** Records to process follows **

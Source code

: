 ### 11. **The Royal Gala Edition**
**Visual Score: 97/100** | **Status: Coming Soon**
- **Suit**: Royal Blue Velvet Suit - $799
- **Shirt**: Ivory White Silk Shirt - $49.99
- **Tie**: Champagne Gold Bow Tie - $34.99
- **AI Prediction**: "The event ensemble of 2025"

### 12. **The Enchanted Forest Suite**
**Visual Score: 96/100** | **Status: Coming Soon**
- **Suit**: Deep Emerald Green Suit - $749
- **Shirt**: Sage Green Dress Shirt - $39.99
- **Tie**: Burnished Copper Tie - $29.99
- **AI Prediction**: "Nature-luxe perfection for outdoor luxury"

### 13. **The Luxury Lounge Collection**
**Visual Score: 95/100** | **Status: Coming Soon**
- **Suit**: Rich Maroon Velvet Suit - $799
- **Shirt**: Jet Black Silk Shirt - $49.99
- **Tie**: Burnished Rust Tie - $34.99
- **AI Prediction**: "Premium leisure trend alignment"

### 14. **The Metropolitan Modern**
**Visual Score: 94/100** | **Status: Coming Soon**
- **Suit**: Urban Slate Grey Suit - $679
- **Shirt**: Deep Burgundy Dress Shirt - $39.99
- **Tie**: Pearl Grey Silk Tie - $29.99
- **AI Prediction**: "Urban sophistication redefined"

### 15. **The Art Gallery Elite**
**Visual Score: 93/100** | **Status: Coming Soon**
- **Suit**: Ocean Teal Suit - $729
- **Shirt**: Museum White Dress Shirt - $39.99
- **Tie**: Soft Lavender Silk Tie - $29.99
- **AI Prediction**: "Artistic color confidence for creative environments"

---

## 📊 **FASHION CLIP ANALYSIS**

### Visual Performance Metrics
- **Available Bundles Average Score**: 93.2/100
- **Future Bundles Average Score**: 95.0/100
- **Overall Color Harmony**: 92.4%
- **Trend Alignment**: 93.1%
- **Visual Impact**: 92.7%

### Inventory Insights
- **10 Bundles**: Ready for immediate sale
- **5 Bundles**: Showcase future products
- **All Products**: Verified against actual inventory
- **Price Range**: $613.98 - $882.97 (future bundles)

** End of Records to process **

§ **What the exercise asks**:
Which lines of the records above contain the word "Deep"? Report each one in full.

§ **Solution for this problem**:
- **Suit**: Deep Emerald Green Suit - $749
- **Shirt**: Deep Burgundy Dress Shirt - $39.99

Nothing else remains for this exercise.